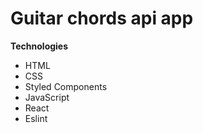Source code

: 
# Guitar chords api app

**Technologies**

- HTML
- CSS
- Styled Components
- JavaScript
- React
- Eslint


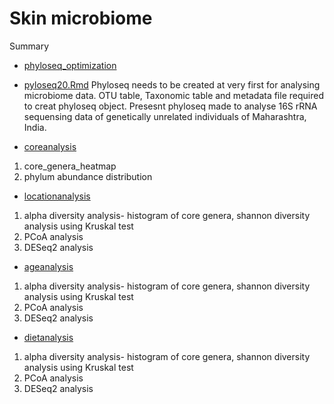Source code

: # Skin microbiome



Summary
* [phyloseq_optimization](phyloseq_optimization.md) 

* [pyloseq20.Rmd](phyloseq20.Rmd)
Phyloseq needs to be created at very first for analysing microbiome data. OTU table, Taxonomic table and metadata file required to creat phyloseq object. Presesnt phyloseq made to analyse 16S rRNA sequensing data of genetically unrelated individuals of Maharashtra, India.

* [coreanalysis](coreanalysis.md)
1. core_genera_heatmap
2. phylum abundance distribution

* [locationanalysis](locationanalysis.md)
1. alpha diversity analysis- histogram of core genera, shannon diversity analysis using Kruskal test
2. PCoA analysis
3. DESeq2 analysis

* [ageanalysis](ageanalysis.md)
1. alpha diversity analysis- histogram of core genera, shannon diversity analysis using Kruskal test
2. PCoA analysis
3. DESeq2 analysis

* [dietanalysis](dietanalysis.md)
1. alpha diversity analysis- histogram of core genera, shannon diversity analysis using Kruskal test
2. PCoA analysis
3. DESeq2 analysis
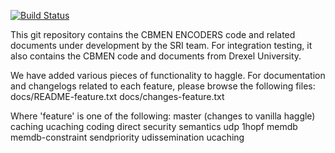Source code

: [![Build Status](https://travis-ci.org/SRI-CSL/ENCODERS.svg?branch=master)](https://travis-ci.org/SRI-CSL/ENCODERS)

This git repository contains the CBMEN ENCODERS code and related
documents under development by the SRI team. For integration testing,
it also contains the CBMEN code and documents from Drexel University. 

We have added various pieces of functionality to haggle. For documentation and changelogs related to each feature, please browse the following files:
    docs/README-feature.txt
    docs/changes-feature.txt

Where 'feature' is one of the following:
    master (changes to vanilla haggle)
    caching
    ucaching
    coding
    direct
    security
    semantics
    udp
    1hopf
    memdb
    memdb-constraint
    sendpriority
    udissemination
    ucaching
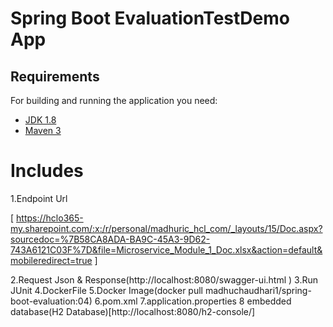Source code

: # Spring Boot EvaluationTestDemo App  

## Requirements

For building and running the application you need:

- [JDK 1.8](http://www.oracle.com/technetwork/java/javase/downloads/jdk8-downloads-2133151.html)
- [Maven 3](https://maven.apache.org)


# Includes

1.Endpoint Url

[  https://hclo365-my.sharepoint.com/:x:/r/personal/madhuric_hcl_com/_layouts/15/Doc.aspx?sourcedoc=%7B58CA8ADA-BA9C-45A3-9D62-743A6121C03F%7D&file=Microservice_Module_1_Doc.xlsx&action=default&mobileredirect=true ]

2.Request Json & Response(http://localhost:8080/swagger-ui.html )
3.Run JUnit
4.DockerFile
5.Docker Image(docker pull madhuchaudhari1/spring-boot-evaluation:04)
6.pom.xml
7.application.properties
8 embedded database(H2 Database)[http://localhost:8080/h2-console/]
------------------------
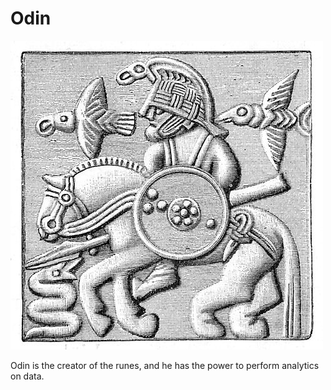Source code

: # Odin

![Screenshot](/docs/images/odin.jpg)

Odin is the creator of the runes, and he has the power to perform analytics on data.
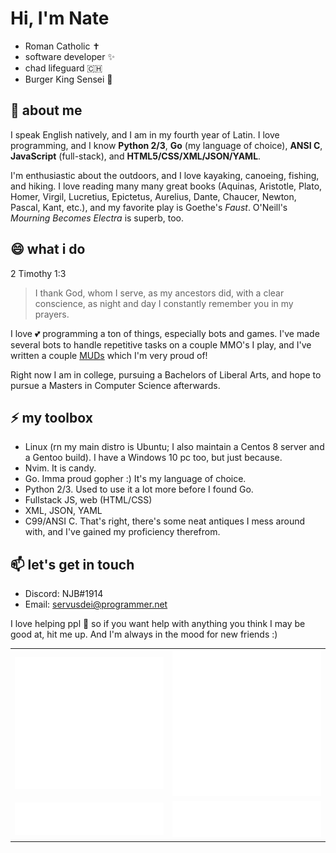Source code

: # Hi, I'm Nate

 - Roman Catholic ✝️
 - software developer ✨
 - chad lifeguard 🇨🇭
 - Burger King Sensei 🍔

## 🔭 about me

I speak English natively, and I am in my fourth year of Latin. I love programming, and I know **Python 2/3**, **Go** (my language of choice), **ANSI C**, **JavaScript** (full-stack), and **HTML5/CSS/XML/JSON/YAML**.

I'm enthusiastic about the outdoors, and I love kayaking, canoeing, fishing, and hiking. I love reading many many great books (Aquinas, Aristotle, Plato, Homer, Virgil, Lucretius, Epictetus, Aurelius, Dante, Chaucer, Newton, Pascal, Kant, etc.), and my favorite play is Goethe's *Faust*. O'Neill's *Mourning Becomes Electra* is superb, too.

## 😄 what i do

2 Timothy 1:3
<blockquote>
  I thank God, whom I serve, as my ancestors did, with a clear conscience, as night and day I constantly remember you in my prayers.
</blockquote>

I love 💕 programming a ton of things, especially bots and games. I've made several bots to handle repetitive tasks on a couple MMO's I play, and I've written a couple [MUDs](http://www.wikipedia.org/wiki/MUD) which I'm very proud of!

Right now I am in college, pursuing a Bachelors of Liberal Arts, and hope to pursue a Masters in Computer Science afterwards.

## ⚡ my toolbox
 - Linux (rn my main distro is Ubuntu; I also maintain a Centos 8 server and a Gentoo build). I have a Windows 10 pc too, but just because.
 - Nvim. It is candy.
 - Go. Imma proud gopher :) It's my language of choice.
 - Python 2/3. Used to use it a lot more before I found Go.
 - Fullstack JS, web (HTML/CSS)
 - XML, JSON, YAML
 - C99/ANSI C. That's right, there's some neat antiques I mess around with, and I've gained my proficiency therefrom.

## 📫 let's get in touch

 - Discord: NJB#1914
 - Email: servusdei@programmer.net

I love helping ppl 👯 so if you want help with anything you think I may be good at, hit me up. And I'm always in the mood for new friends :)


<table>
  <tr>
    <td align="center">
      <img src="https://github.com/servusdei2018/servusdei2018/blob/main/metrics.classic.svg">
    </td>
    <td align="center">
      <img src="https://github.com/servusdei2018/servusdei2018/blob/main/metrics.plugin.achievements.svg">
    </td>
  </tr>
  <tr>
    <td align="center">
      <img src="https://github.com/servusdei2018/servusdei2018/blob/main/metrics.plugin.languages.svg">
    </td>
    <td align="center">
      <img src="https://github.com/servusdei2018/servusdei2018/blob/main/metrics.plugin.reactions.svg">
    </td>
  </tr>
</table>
------------------------
* **Exercise goal**:
Tally the lines of the material in which the word "proud" appears. Output the count alone.

* **Answer to the problem**:
2